Magnifying Power = Tube Length x Distance of Distinct Vision / Focal Length of Objective x Focal Length of Eyepiece

Which is great, if you want to muck about in physics class and measure the focal length of your lenses. One could of course forego that in favor of a little bit of basic math, if one had an eyepiece micrometer and an object micrometer, but then the Model R uses non-standard diameter optics so the chances one has an reticule of the right size for the narrow ocular is slim, and in any case it’s a closed system-not something one would easily disassemble. So what if you haven’t got anything, not even a stage micrometer? I mean the Model R was made for kids right, what kid just happened to have a hankering for a stage micrometer first thing when they got a microscope?
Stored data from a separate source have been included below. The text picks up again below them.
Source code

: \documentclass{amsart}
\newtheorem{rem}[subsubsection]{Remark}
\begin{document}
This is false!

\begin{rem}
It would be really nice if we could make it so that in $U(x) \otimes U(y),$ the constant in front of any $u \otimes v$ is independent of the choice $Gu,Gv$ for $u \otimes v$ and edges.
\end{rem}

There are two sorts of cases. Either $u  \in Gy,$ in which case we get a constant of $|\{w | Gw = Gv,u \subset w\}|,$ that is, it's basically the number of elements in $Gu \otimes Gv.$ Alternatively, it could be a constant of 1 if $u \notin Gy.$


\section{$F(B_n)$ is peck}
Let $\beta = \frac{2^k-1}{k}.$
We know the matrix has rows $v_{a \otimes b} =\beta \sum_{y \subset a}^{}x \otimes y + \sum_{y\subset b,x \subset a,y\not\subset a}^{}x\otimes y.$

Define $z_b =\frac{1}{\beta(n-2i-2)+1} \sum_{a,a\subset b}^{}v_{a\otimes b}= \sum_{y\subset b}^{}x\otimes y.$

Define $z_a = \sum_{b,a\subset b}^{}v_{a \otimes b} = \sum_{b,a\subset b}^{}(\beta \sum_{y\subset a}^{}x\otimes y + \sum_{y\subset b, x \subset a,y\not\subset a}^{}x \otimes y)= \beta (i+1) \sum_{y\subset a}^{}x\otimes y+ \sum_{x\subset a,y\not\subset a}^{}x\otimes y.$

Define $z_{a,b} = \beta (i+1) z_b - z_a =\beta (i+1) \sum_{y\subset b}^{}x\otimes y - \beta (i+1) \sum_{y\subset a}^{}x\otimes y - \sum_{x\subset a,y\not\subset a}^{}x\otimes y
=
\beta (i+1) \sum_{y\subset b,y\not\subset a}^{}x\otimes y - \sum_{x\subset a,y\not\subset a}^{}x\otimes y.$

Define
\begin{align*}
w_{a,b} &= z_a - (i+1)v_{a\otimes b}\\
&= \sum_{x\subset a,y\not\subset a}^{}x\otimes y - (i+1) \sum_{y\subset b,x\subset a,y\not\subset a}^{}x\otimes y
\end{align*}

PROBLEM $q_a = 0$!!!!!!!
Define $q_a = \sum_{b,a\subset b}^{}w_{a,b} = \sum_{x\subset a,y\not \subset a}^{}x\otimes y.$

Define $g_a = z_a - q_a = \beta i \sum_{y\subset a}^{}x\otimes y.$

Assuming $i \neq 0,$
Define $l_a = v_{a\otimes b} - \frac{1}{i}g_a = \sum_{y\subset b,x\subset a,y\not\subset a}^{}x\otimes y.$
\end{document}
Alright, maybe a lot of us did, so we’ll use one but bear in mind we can do this with any object that has a known diameter, like a human red blood cell (7.2 microns at the widest point) or a human hair (in the neighborhood of 70 microns is diameter.

All the physics used to determine magnification is well and good but pales as a practical exercise for the microscopist to comparing the known size of a particular object to the magnified size of that object. In order to do that with math one needs to know a great many things about the lenses to begin with, most of which is best suited for classwork in physics only. In order to make the same comparison in an almost exclusively practical way one need only set up the Model R (or any microscope) as below.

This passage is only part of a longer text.